I have a problem translating Ensembl ID to Entrez Gene ID. I've tried the script provided below, but although it runs without errors, it only returns "NA" in the entrezgene_id column. What might be the issue?
The genes you present are orthologous mappings from D. rerio to other teleost fishes, so it is probably going to be difficult to map to NCBI Gene IDs. As an example, the first gene is etv5b, and if you search on NCBI for that, Stickleback isn't even listed. Or an even more directed search results in nothing.
My general rule is that you should never try to map between Ensembl and NCBI IDs unless absolutely necessary, because there are any number of reasons why what appears to be a simple mapping is not simple at all.

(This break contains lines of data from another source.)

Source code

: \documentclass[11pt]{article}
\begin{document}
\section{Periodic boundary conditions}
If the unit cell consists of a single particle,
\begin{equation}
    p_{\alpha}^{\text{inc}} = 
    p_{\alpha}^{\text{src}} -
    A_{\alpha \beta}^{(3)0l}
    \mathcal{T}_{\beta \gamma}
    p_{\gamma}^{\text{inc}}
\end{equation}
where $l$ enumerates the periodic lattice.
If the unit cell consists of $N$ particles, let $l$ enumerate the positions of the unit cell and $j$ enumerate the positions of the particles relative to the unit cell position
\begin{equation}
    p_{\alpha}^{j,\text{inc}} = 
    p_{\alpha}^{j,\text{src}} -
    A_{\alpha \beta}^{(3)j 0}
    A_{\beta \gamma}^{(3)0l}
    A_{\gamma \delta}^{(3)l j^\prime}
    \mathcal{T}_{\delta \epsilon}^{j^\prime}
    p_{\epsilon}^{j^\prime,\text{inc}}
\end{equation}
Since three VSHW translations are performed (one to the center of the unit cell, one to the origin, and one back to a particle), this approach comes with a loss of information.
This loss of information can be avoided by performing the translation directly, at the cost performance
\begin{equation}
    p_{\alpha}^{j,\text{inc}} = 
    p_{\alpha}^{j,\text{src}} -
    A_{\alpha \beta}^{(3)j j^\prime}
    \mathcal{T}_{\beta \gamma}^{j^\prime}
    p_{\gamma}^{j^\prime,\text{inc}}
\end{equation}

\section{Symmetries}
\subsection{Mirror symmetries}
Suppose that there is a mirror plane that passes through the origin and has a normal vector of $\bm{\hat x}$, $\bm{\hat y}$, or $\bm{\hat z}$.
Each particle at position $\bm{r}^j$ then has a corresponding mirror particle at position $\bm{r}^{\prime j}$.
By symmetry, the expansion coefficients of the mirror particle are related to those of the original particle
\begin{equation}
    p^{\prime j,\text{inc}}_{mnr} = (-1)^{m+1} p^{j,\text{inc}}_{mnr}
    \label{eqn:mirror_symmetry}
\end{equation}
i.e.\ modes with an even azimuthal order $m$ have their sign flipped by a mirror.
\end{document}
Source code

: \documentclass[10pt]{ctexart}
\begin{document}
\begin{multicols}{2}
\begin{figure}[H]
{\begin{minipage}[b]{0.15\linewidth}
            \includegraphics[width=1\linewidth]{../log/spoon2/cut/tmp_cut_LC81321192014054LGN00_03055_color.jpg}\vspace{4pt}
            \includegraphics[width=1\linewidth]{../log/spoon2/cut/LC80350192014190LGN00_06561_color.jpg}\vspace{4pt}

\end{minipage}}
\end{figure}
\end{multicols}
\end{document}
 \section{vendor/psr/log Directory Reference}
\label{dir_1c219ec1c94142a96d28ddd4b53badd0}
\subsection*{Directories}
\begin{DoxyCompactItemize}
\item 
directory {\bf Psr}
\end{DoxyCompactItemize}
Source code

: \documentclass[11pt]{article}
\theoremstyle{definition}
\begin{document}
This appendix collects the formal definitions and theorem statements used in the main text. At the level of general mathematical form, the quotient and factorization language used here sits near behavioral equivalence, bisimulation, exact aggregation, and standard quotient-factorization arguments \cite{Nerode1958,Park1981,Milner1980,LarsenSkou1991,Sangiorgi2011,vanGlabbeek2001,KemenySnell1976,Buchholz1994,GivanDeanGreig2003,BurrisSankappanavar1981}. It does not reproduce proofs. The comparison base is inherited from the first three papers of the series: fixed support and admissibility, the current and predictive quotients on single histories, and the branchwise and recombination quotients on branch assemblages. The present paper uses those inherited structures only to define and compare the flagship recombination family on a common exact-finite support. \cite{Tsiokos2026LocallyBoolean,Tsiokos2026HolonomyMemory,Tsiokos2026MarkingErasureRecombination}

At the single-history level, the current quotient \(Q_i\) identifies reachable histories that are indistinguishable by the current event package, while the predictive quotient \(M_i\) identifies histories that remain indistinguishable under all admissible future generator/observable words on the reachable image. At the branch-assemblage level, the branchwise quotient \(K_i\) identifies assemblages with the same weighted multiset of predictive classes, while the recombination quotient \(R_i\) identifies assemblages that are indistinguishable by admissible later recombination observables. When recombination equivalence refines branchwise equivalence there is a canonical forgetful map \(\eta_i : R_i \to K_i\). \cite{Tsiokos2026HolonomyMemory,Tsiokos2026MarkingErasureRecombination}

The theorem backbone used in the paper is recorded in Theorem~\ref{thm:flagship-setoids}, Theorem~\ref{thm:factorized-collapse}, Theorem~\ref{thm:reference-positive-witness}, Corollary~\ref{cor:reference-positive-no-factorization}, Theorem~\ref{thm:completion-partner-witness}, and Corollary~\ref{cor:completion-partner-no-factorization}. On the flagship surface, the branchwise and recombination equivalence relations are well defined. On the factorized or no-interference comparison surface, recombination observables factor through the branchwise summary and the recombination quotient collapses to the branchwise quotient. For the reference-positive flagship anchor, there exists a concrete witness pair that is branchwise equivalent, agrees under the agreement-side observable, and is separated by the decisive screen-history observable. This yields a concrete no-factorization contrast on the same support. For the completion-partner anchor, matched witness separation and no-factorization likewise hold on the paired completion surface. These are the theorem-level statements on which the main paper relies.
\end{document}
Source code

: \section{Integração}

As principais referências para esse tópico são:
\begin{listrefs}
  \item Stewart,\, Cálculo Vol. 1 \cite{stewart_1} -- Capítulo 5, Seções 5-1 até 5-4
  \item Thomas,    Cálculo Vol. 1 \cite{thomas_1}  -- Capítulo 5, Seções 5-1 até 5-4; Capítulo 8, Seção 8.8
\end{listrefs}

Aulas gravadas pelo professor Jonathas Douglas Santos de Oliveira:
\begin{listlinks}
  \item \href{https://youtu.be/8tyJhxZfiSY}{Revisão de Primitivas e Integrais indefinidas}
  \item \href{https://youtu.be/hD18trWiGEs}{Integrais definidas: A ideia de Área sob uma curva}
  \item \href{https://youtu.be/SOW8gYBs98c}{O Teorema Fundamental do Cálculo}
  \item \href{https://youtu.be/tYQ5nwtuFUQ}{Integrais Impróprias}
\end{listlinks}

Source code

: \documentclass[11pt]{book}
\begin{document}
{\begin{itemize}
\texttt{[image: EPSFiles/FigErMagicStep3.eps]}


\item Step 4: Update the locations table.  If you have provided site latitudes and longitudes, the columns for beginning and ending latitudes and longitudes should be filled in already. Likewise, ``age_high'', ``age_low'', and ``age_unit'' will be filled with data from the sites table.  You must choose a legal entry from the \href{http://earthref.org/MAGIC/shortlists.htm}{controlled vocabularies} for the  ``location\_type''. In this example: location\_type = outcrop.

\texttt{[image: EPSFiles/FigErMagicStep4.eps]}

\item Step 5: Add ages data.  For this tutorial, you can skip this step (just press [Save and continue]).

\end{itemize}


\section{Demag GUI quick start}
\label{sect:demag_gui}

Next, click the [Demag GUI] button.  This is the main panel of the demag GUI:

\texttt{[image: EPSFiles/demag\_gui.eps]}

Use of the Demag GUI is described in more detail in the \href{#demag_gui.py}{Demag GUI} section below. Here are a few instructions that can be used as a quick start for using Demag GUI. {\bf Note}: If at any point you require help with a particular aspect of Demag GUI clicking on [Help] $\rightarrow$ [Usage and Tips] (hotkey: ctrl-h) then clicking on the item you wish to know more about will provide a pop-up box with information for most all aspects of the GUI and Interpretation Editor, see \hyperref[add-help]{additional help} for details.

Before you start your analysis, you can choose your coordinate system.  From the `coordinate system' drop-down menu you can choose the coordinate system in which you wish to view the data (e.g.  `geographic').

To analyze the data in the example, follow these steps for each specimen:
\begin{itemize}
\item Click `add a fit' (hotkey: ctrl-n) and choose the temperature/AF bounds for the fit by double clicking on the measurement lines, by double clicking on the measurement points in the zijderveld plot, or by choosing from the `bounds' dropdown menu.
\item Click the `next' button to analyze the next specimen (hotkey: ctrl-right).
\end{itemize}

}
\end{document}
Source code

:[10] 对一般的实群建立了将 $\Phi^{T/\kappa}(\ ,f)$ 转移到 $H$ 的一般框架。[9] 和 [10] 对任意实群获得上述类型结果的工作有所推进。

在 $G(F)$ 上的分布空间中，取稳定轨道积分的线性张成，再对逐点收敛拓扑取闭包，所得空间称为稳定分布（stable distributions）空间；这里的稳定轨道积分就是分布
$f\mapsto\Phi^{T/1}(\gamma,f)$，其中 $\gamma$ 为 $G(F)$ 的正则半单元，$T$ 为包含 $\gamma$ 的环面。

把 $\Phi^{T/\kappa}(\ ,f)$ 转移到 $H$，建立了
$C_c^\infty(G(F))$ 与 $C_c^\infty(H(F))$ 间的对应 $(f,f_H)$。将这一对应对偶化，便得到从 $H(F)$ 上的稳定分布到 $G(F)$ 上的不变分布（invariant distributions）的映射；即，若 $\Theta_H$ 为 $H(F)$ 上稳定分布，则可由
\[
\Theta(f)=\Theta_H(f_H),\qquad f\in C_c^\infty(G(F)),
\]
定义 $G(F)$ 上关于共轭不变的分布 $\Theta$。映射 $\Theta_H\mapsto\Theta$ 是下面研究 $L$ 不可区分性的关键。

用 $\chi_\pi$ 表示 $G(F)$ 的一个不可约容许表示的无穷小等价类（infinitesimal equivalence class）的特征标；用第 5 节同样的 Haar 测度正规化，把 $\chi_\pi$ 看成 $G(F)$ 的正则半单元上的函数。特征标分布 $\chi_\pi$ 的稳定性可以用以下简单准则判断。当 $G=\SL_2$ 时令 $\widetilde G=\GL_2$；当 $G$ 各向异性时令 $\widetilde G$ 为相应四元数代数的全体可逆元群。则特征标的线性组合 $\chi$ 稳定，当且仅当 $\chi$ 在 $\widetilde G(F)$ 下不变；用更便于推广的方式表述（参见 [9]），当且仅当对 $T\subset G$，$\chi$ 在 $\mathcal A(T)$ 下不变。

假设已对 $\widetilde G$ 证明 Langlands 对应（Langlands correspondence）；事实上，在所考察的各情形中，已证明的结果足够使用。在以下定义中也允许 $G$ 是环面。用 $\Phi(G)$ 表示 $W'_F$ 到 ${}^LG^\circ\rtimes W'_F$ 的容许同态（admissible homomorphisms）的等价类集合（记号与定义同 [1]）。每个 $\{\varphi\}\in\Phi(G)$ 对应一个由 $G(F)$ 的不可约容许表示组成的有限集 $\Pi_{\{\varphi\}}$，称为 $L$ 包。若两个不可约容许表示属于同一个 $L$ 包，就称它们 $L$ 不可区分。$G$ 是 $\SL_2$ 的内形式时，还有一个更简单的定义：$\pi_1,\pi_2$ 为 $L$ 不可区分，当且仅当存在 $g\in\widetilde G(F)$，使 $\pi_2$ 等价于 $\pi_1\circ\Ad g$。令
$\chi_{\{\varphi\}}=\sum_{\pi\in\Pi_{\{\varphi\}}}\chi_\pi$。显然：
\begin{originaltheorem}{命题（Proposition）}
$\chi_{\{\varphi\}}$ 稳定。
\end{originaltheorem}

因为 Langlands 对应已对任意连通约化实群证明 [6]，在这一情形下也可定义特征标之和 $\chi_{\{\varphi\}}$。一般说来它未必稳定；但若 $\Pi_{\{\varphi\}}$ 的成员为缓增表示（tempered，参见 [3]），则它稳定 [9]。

I believe you need NCBI Gene IDs for KEGG, in which case you may need to map. The three genes you have shown here don't map, and of those three, all appear to be either orthologs of D. rerio or H. sapiens. As an example,
> library(AnnotationHub)
> hub <- AnnotationHub()
> zz <- hub[["AH116275"]]
downloading 1 resources
retrieving 1 resource
|===========================| 100%
loading from cache
require("ensembldb")
Warning message:
package 'GenomeInfoDb' was built under R version 4.3.2
> zz
EnsDb for Ensembl:
|Backend: SQLite
|Db type: EnsDb
|Type of Gene ID: Ensembl Gene ID
|Supporting package: ensembldb
|Db created by: ensembldb package from Bioconductor
|script_version: 0.3.10
|Creation time: Mon Jan 15 16:00:24 2024
|ensembl_version: 111
|ensembl_host: localhost
|Organism: Gasterosteus aculeatus
|taxonomy_id: 69293
|genome_build: BROADS1
|DBSCHEMAVERSION: 2.2
|common_name: three-spined stickleback
|species: gasterosteus_aculeatus
| No. of genes: 22456.
| No. of transcripts: 29245.
|Protein data available.
> select(zz, genes, c("GENEID","SYMBOL","ENTREZID"))
GENEID SYMBOL ENTREZID
1 ENSGACG00000014473 etv5b NA
2 ENSGACG00000015168 NA
3 ENSGACG00000007529 CNNM1 NA
> gns2 <- tolower(mapIds(zz, genes, "SYMBOL","GENEID"))
> gns2
ENSGACG00000014473
"etv5b"
ENSGACG00000015168
""
ENSGACG00000007529
"cnnm1"
> library(org.Dr.eg.db)
> select(org.Dr.eg.db, gns2, "ENTREZID", "SYMBOL")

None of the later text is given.